- **YOUR TASK**
From the records below, copy out exactly the lines from the one containing "- [Photography: The" to the one containing "## ติดต่อ/ติดตามการเปิดคลาส", both included. Add nothing else.

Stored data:
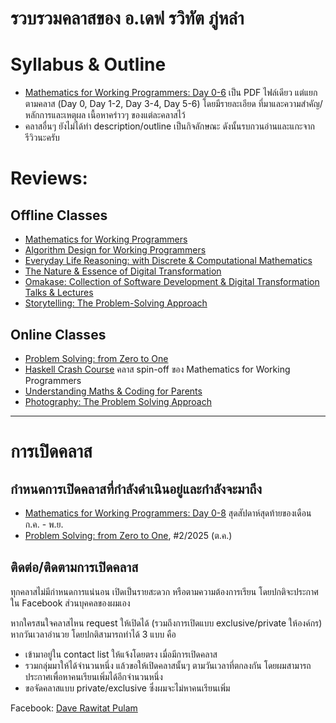 # รวบรวมคลาสของ อ.เดฟ รวิทัต ภู่หลำ

# Syllabus & Outline

- [Mathematics for Working Programmers: Day 0-6](https://drive.google.com/file/d/1dD3Wy1MMLSbXeZIjo1qYJAZPHbSVCkdp/view?usp=share_link) เป็น PDF ไฟล์เดียว แต่แยกตามคลาส (Day 0, Day 1-2, Day 3-4, Day 5-6) โดยมีรายละเอียด ที่มาและความสำคัญ/หลักการและเหตุผล เนื้อหาคร่าวๆ ของแต่ละคลาสไว้
- คลาสอื่นๆ ยังไม่ได้ทำ description/outline เป็นกิจลักษณะ ดังนั้นรบกวนอ่านและแกะจากรีวิวนะครับ

# Reviews:

## Offline Classes
- [Mathematics for Working Programmers](reviews/maths4wp.md)
- [Algorithm Design for Working Programmers](reviews/algo4wp.md)
- [Everyday Life Reasoning: with Discrete & Computational Mathematics](reviews/edlmath.md)
- [The Nature & Essence of Digital Transformation](reviews/digitran.md)
- [Omakase: Collection of Software Development & Digital Transformation Talks & Lectures](reviews/others.md#omakase)
- [Storytelling: The Problem-Solving Approach](reviews/others.md#storytelling-the-problem-solving-approach)

## Online Classes
- [Problem Solving: from Zero to One](reviews/prog0to1.md)
- [Haskell Crash Course](reviews/others.md#haskell-crash-course) คลาส spin-off ของ Mathematics for Working Programmers
- [Understanding Maths & Coding for Parents](reviews/others.md#understanding-maths--coding-for-parents)
- [Photography: The Problem Solving Approach](reviews/others.md#photography-the-problem-solving-approach)

---

# การเปิดคลาส

## กำหนดการเปิดคลาสที่กำลังดำเนินอยู่และกำลังจะมาถึง

- [Mathematics for Working Programmers: Day 0-8](reviews/maths4wp.md) สุดสัปดาห์สุดท้ายของเดือน ก.ค. - พ.ย.
- [Problem Solving: from Zero to One](reviews/prog0to1.md), #2/2025 (ต.ค.)

## ติดต่อ/ติดตามการเปิดคลาส

ทุกคลาสไม่มีกำหนดการแน่นอน เปิดเป็นรายสะดวก หรือตามความต้องการเรียน โดยปกติจะประกาศใน Facebook ส่วนบุคคลของผมเอง

หากใครสนใจคลาสไหน request ให้เปิดได้ (รวมถึงการเปิดแบบ exclusive/private ให้องค์กร) หากวันเวลาอำนวย โดยปกติสามารถทำได้ 3 แบบ คือ 

- เข้ามาอยู่ใน contact list ให้แจ้งโดยตรง เมื่อมีการเปิดคลาส
- รวมกลุ่มมาให้ได้จำนวนหนึ่ง แล้วขอให้เปิดคลาสนั้นๆ ตามวันเวลาที่ตกลงกัน โดยผมสามารถประกาศเพื่อหาคนเรียนเพิ่มได้อีกจำนวนหนึ่ง
- ขอจัดคลาสแบบ private/exclusive ซึ่งผมจะไม่หาคนเรียนเพิ่ม

Facebook: [Dave Rawitat Pulam](https://www.facebook.com/rawitat)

- **SOLUTION BELOW**
- [Photography: The Problem Solving Approach](reviews/others.md#photography-the-problem-solving-approach)

---

# การเปิดคลาส

## กำหนดการเปิดคลาสที่กำลังดำเนินอยู่และกำลังจะมาถึง

- [Mathematics for Working Programmers: Day 0-8](reviews/maths4wp.md) สุดสัปดาห์สุดท้ายของเดือน ก.ค. - พ.ย.
- [Problem Solving: from Zero to One](reviews/prog0to1.md), #2/2025 (ต.ค.)

## ติดต่อ/ติดตามการเปิดคลาส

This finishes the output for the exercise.